Looking ahead at the coming growing season, Drew Gholson, irrigation specialist at the new National Center for Alluvial Aquifer Research (NCAAR) and Delta Research and Extension Center in Stoneville, Miss., gave a few key ways farmers can improve efficiency in irrigation.
What are the top 3 ways farmers could be more efficient in irrigation on their farms?
"Through the Row-Crop Irrigation Science and Extension Research (RISER) program, an on-farm research and Extension program, we help farmers minimize water use while maintaining or increasing yield and profitability. We set up on farms to put in place irrigation conservation practices, utilizing these three things: computerized hole selection, soil moisture sensors, and surge valves.
"Pipe Planner, a free program, allows you to calculate hole sizes necessary to apply the water uniformly for each furrow at the top end of the field, taking into account pressure losses down the pipe and pumping capacity along with furrow length.
"Ideally, the water from the first to the last furrow will reach the tail ditch at the same time, instead of the ones closest to the well or the shorter rows watering out long before the rest. You have less runoff and wasted water that way. Once you use the free program, it's done, and you have your hole sizes unless these parameters change.
"Soil moisture sensors show the moisture levels and apparent rooting depths in a field. You can irrigate based on moisture levels as opposed to what the crop may look like. Usually, you can hold off watering a little longer based on the soil moisture.

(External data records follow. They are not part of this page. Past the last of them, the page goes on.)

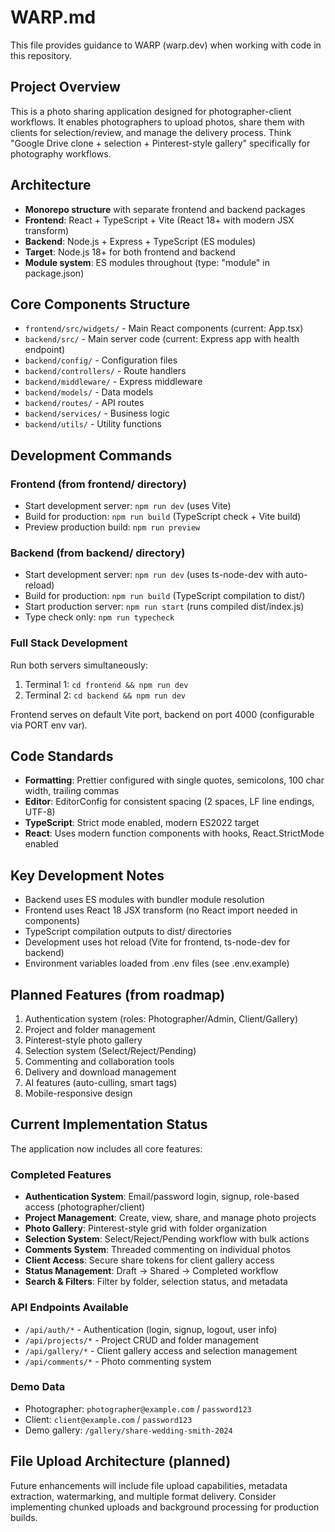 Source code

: # WARP.md

This file provides guidance to WARP (warp.dev) when working with code in this repository.

## Project Overview
This is a photo sharing application designed for photographer-client workflows. It enables photographers to upload photos, share them with clients for selection/review, and manage the delivery process. Think "Google Drive clone + selection + Pinterest-style gallery" specifically for photography workflows.

## Architecture
- **Monorepo structure** with separate frontend and backend packages
- **Frontend**: React + TypeScript + Vite (React 18+ with modern JSX transform)
- **Backend**: Node.js + Express + TypeScript (ES modules)
- **Target**: Node.js 18+ for both frontend and backend
- **Module system**: ES modules throughout (type: "module" in package.json)

## Core Components Structure
- `frontend/src/widgets/` - Main React components (current: App.tsx)
- `backend/src/` - Main server code (current: Express app with health endpoint)
- `backend/config/` - Configuration files
- `backend/controllers/` - Route handlers
- `backend/middleware/` - Express middleware
- `backend/models/` - Data models
- `backend/routes/` - API routes
- `backend/services/` - Business logic
- `backend/utils/` - Utility functions

## Development Commands

### Frontend (from frontend/ directory)
- Start development server: `npm run dev` (uses Vite)
- Build for production: `npm run build` (TypeScript check + Vite build)
- Preview production build: `npm run preview`

### Backend (from backend/ directory)
- Start development server: `npm run dev` (uses ts-node-dev with auto-reload)
- Build for production: `npm run build` (TypeScript compilation to dist/)
- Start production server: `npm run start` (runs compiled dist/index.js)
- Type check only: `npm run typecheck`

### Full Stack Development
Run both servers simultaneously:
1. Terminal 1: `cd frontend && npm run dev`
2. Terminal 2: `cd backend && npm run dev`

Frontend serves on default Vite port, backend on port 4000 (configurable via PORT env var).

## Code Standards
- **Formatting**: Prettier configured with single quotes, semicolons, 100 char width, trailing commas
- **Editor**: EditorConfig for consistent spacing (2 spaces, LF line endings, UTF-8)
- **TypeScript**: Strict mode enabled, modern ES2022 target
- **React**: Uses modern function components with hooks, React.StrictMode enabled

## Key Development Notes
- Backend uses ES modules with bundler module resolution
- Frontend uses React 18 JSX transform (no React import needed in components)
- TypeScript compilation outputs to dist/ directories
- Development uses hot reload (Vite for frontend, ts-node-dev for backend)
- Environment variables loaded from .env files (see .env.example)

## Planned Features (from roadmap)
1. Authentication system (roles: Photographer/Admin, Client/Gallery)
2. Project and folder management
3. Pinterest-style photo gallery
4. Selection system (Select/Reject/Pending)
5. Commenting and collaboration tools
6. Delivery and download management
7. AI features (auto-culling, smart tags)
8. Mobile-responsive design

## Current Implementation Status
The application now includes all core features:

### Completed Features
- **Authentication System**: Email/password login, signup, role-based access (photographer/client)
- **Project Management**: Create, view, share, and manage photo projects
- **Photo Gallery**: Pinterest-style grid with folder organization
- **Selection System**: Select/Reject/Pending workflow with bulk actions
- **Comments System**: Threaded commenting on individual photos
- **Client Access**: Secure share tokens for client gallery access
- **Status Management**: Draft → Shared → Completed workflow
- **Search & Filters**: Filter by folder, selection status, and metadata

### API Endpoints Available
- `/api/auth/*` - Authentication (login, signup, logout, user info)
- `/api/projects/*` - Project CRUD and folder management  
- `/api/gallery/*` - Client gallery access and selection management
- `/api/comments/*` - Photo commenting system

### Demo Data
- Photographer: `photographer@example.com` / `password123`
- Client: `client@example.com` / `password123`  
- Demo gallery: `/gallery/share-wedding-smith-2024`

## File Upload Architecture (planned)
Future enhancements will include file upload capabilities, metadata extraction, watermarking, and multiple format delivery. Consider implementing chunked uploads and background processing for production builds.
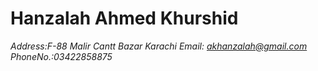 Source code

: # Hanzalah Ahmed Khurshid

*Address:F-88 Malir Cantt Bazar Karachi*
*Email: akhanzalah@gmail.com PhoneNo.:03422858875*
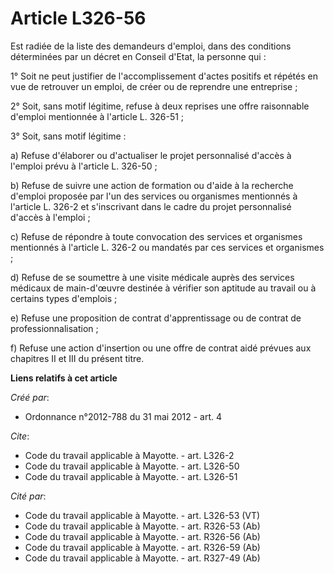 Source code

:# Article L326-56

Est radiée de la liste des demandeurs d'emploi, dans des conditions déterminées par un décret en Conseil d'Etat, la personne
qui : 

1° Soit ne peut justifier de l'accomplissement d'actes positifs et répétés en vue de retrouver un emploi, de créer ou de
reprendre une entreprise ; 

2° Soit, sans motif légitime, refuse à deux reprises une offre raisonnable d'emploi mentionnée à l'article L. 326-51 ; 

3° Soit, sans motif légitime : 

a) Refuse d'élaborer ou d'actualiser le projet personnalisé d'accès à l'emploi prévu à l'article L. 326-50 ; 

b) Refuse de suivre une action de formation ou d'aide à la recherche d'emploi proposée par l'un des services ou organismes
mentionnés à l'article L. 326-2 et s'inscrivant dans le cadre du projet personnalisé d'accès à l'emploi ; 

c) Refuse de répondre à toute convocation des services et organismes mentionnés à l'article L. 326-2 ou mandatés par ces
services et organismes ; 

d) Refuse de se soumettre à une visite médicale auprès des services médicaux de main-d'œuvre destinée à vérifier son aptitude
au travail ou à certains types d'emplois ; 

e) Refuse une proposition de contrat d'apprentissage ou de contrat de professionnalisation ; 

f) Refuse une action d'insertion ou une offre de contrat aidé prévues aux chapitres II et III du présent titre.

**Liens relatifs à cet article**

_Créé par_:

  - Ordonnance n°2012-788 du 31 mai 2012 - art. 4

_Cite_:

  - Code du travail applicable à Mayotte. - art. L326-2
  - Code du travail applicable à Mayotte. - art. L326-50
  - Code du travail applicable à Mayotte. - art. L326-51

_Cité par_:

  - Code du travail applicable à Mayotte. - art. L326-53 (VT)
  - Code du travail applicable à Mayotte. - art. R326-53 (Ab)
  - Code du travail applicable à Mayotte. - art. R326-56 (Ab)
  - Code du travail applicable à Mayotte. - art. R326-59 (Ab)
  - Code du travail applicable à Mayotte. - art. R327-49 (Ab)
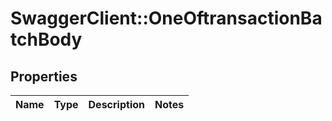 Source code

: # SwaggerClient::OneOftransactionBatchBody

## Properties
Name | Type | Description | Notes
------------ | ------------- | ------------- | -------------

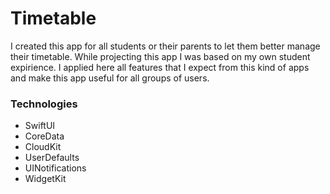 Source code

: # Timetable
I created this app for all students or their parents to let them better manage their timetable. While projecting this app I was based on my own student expirience. I applied here all features that I expect from this kind of apps and make this app useful for all groups of users.



### Technologies

- SwiftUI
- CoreData
- CloudKit
- UserDefaults
- UINotifications
- WidgetKit

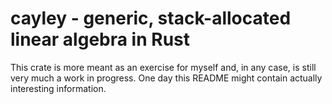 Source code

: # cayley - generic, stack-allocated linear algebra in Rust

This crate is more meant as an exercise for myself and, in any case, is still
very much a work in progress. One day this README might contain actually
interesting information.
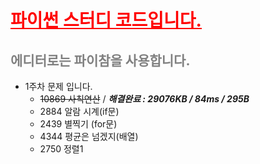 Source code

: # <span style="color:red"><u>파이썬 스터디 코드입니다.</u></span>



## <span style="color:gray">에디터로는 파이참을 사용합니다.</span>



* 1주차 문제 입니다.
  * ~~10869 사칙연산~~ / ***해결완료 :  29076KB / 84ms / 295B***
  * 2884 알람 시계(if문)
  * 2439 별찍기 (for문)
  * 4344 평균은 넘겠지(배열)
  * 2750 정렬1

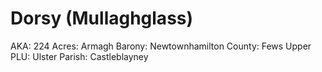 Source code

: # Dorsy (Mullaghglass)

AKA: 224
Acres: Armagh
Barony: Newtownhamilton
County: Fews Upper
PLU: Ulster
Parish: Castleblayney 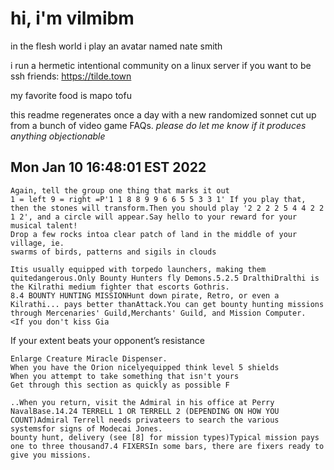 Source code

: # hi, i'm vilmibm

in the flesh world i play an avatar named nate smith

i run a hermetic intentional community on a linux server if you want to be ssh friends: https://tilde.town

my favorite food is mapo tofu

this readme regenerates once a day with a new randomized sonnet cut up from a bunch of video game FAQs.
_please do let me know if it produces anything objectionable_

## Mon Jan 10 16:48:01 EST 2022

    Again, tell the group one thing that marks it out
    1 = left 9 = right =P'1 1 8 8 9 9 6 6 5 5 3 3 1' If you play that, then the stones will transform.Then you should play '2 2 2 2 5 4 4 2 2 1 2', and a circle will appear.Say hello to your reward for your musical talent!
    Drop a few rocks intoa clear patch of land in the middle of your village, ie.
    swarms of birds, patterns and sigils in clouds
    
    Itis usually equipped with torpedo launchers, making them quitedangerous.Only Bounty Hunters fly Demons.5.2.5 DralthiDralthi is the Kilrathi medium fighter that escorts Gothris.
    8.4 BOUNTY HUNTING MISSIONHunt down pirate, Retro, or even a Kilrathi... pays better thanAttack.You can get bounty hunting missions through Mercenaries' Guild,Merchants' Guild, and Mission Computer.
    <If you don't kiss Gia
     If your extent beats your opponent’s resistance
    
    Enlarge Creature Miracle Dispenser.
    When you have the Orion nicelyequipped think level 5 shields
    When you attempt to take something that isn't yours
    Get through this section as quickly as possible F
    
    ..When you return, visit the Admiral in his office at Perry NavalBase.14.24 TERRELL 1 OR TERRELL 2 (DEPENDING ON HOW YOU COUNT)Admiral Terrell needs privateers to search the various systemsfor signs of Modecai Jones.
    bounty hunt, delivery (see [8] for mission types)Typical mission pays one to three thousand7.4 FIXERSIn some bars, there are fixers ready to give you missions.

"The deeper the roots are, the more water, potentially, the plant can get. If you irrigate too quickly, the roots are not going to try to find more water because they have enough water on the surface, creating shallow roots.
"Surge valves, due to their timed cycling from one side to the other of a field in the advance phase, can get the water down the row and to the end of the field faster, reducing deep percolation losses and increasing irrigation application uniformity down the row.
"In the timed cycling during the soak phase, water infiltration can be increased while minimizing runoff. Computerized soil selection, soil moisture sensors, and surge valves save water, time, and money as well as increase or maintain yields here in the Delta."
What is one mistake often found in irrigation systems and how do we fix that?
"In furrow irrigation systems, one mistake often made is not managing the system to apply irrigation water uniformly across the field and down the rows while minimizing deep percolation losses and runoff. Use of Pipe Planner can help adjust the set size to complete irrigations in recommended durations, and it can calculate hole size to punch in the poly pipe to distribute the water more uniformly across rows. Surge valves can help apply the water more uniformly down the row while reducing deep percolation losses and minimizing runoff.
"Over-irrigation can occur in both furrow and center pivot irrigation systems as producers push to maximize yields. The use of soil moisture sensors can give more information about the moisture in the soil and the rooting depth of the crop to aid in making better irrigation scheduling decisions to help maximize yield with the least amount of water.
"At crop termination, if you have enough water in your soil for that plant to reach maturity, there's no need for irrigation, so soil moisture sensors can sometimes cut out one or two irrigations."
What are the advantages and disadvantages of center pivot irrigation and furrow irrigation?
"Pivot systems are generally more efficient than furrow irrigation. Using furrow irrigation, you need to use the water as a conveyance system down the furrow to reach the end of the furrow, but it's also the same method of how you're getting the water to the plant, which is one of the main reasons it can be less efficient.
"Center pivots are more efficient generally, but by using those three things I mentioned within the RISER program, computer soil selection, soil moisture sensors, and surge valves, along with better irrigation management, furrow irrigation can become more efficient.
"A trend going on in the Delta indicates more and more farms are using furrow irrigation instead of pivots. From a national standpoint, that's not too common. As a rough estimate, I think, anywhere from around 80% to 85% of the irrigated acres in the Mississippi Delta are furrow irrigated. However, we have pretty level land, so we're able to get evenly distributed water going down the furrow as opposed to areas with rolling hills.
"Also, the Delta has a shallow groundwater table that can have high capacity wells, so we're able to push that water out with high capacity across a field.
"It is more expensive to install a pivot irrigation system than a furrow irrigation system as well, so that is another factor that comes into play. Newer pivots can keep up with the demand better, but the initial cost, as well as the maintenance, are probably the biggest disadvantages."
What are a few things to keep in mind when choosing an irrigation system?
"Every irrigation system is going to be unique to the grower and his land.
"The topography of the land and the soils. Generally, furrow systems are not recommended on fields with high internal drainage (sandy soils) and on rolling fields or fields with steep slopes. On the other hand, fields with heavy clay soils or bottoms that cause issues with pivots getting stuck can be a deterrent to their adoption."